Переменив направление, мы поднялись напрямик на вершину скалистого хребта и дальше шли гребнем. Наш путь лежит по звериным тропам в густых зарослях рододендрона и буйно перепутанного ожинника. Всюду видны свежие лежки и отпечатки следов диких свиней и косуль. Почки на деревьях кое-где распустились. За сутки стебли цветов и трав стали вдвое выше. В воздухе струится слабый запах фиалки.

Спускаемся по Старой Военной дороге. На коре древней пихты можно еще разобрать глубоко вырезанное участниками кавказских, походов обозначение года — «1862». Дорога давно заброшена, завалена камнями и буреломом, заросла высокой травой, лавровишней и падубом. Ею пользуются только дикие звери. Упавшие на дорогу и перегородившие ее огромные буки и пихты иногда образуют «калитки», сквозь которые пролезают животные поменьше. Крупные звери просто перепрыгивают через препятствие. В местах таких лазов и переходов кора на мертвых стволах сверху сбита копытами, а снизу вытерта спинами пробиравшихся здесь кабанов, оленей и коз.

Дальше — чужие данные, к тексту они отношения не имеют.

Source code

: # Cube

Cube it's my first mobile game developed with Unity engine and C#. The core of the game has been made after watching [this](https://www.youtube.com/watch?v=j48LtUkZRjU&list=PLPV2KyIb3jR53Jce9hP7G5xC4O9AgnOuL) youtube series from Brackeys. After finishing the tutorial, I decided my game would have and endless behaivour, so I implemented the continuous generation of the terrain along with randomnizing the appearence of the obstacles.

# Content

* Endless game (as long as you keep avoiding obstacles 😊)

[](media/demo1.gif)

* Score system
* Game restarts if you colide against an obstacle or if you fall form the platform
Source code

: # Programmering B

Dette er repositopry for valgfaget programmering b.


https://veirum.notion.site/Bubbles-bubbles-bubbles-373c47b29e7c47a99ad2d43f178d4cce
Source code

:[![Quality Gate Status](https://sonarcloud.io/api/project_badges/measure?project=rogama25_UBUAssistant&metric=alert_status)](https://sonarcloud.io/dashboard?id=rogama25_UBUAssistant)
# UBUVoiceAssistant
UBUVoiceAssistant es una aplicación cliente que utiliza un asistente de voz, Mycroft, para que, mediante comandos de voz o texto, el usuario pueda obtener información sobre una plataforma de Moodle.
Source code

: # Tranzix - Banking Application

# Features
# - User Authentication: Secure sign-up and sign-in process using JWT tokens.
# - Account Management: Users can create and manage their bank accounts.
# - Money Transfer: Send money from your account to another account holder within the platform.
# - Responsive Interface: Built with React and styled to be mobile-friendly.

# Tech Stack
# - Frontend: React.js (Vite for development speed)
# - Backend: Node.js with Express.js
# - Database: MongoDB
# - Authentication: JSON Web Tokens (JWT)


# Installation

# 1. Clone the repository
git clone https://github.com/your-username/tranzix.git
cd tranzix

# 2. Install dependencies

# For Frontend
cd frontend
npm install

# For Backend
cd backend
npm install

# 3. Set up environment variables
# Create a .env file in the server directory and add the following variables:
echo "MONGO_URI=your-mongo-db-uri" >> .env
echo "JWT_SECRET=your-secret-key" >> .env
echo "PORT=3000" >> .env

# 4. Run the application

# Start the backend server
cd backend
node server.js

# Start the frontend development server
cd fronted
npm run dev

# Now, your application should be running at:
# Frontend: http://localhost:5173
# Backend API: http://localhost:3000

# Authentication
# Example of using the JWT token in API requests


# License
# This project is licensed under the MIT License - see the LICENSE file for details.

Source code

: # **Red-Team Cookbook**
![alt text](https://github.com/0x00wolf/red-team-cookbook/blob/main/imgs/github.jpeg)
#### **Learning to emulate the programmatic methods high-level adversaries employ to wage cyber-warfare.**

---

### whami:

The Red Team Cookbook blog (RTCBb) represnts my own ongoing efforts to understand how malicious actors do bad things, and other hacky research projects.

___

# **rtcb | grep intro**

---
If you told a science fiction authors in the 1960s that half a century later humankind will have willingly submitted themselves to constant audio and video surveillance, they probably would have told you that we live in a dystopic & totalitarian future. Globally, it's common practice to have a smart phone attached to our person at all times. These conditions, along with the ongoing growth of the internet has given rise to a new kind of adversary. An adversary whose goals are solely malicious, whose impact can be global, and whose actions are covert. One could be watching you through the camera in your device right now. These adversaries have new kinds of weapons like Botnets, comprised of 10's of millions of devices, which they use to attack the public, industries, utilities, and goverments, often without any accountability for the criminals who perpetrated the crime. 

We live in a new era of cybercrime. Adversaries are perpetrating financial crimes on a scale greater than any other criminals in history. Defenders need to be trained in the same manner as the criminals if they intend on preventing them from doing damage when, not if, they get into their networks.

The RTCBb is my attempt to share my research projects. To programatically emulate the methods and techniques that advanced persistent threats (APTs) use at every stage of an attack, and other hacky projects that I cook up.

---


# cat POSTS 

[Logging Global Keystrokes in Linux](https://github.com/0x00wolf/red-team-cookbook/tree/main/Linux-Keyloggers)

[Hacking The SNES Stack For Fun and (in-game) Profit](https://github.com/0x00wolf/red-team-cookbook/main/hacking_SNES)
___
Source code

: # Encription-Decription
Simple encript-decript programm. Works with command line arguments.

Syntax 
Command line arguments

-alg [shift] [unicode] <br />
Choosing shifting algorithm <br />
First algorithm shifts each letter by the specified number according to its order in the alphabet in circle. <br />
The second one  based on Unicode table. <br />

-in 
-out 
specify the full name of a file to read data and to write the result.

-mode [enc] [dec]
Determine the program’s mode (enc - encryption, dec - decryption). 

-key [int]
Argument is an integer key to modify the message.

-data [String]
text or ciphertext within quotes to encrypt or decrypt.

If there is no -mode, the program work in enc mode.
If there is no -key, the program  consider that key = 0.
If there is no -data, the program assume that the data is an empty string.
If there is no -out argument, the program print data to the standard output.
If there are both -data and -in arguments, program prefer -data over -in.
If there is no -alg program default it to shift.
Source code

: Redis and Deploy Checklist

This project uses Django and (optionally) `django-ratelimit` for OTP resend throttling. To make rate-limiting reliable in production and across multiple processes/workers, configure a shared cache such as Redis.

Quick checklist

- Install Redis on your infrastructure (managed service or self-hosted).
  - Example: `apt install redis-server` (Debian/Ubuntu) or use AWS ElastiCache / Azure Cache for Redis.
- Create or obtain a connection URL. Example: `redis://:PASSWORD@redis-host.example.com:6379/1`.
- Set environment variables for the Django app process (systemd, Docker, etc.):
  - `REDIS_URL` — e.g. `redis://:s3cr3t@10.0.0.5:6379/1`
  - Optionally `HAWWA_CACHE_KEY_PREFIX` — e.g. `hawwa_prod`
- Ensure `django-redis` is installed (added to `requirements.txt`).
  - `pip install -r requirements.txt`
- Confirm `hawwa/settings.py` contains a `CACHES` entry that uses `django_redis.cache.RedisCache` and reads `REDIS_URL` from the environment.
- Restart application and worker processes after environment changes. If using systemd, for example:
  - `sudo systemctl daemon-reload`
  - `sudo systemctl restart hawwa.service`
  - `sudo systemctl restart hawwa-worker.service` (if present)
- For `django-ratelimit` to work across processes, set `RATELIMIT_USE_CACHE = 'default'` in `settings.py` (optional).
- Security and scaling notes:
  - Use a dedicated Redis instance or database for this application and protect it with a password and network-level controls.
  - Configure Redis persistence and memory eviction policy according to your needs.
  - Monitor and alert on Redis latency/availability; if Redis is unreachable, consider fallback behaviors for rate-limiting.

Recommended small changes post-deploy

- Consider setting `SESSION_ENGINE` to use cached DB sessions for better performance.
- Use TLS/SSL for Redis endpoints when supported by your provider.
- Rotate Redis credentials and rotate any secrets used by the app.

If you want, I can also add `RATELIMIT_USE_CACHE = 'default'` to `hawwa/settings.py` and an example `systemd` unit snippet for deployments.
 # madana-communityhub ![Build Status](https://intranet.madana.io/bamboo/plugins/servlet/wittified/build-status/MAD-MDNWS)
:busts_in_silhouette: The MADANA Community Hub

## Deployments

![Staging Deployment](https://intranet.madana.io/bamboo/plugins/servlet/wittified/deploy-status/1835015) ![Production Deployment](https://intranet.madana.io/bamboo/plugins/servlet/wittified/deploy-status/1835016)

Владимир Николаевич очень доволен прогулкой. Сегодня он собрал интересную коллекцию усачей. Они сейчас, так же как и жужелицы, лежат оцепенелые в гнилых пнях и под корой деревьев.

Гузерипль — Малчепа, 25 апреля

Рано утром вышли втроем: младшие наблюдатели Пастухов и Подопригора и я. Идем вверх по реке Машчепе почти отвесным левым берегом.

Уже перевалили через три высоких хребта. Дорога очень трудна: крутые кабаньи тропы в непролазных чащах рододендрона, азалии и ожинника. От своеобразного острого запаха листьев рододендрона кружится голова.

Далеко-далеко внизу грохочет и пенится река. Мы буквально карабкаемся, цепляясь за малейшие выступы камней, за корни и ветки деревьев. И все-таки здесь хорошо!

Нагретый солнцем воздух зыблется прозрачными волнами. Над нами ясное голубое небо. Синеватая хвоя пихт четко выделяется среди серо-серебристых буков, ильмов и грабов. Лиственные деревья все еще обнажены, но почки совсем налились и готовы развернуться. Лещина уже покрыта мелкими клейкими листками.

Здешние леса ранней весной лишены ярких красок и ароматов. Сейчас основной тон широколиственного леса — серовато-серебряный, очень нежный, словно акварельный. Опавшая осенью листва, устилающая сплошным ковром землю под деревьями, за зиму потеряла краски.

Весеннее солнце, дожди и ветры быстро заканчивают работу зимы, вымывают из мертвых листьев и уносят вместе с испарениями последние остатки багряно-золотой осенней расцветки.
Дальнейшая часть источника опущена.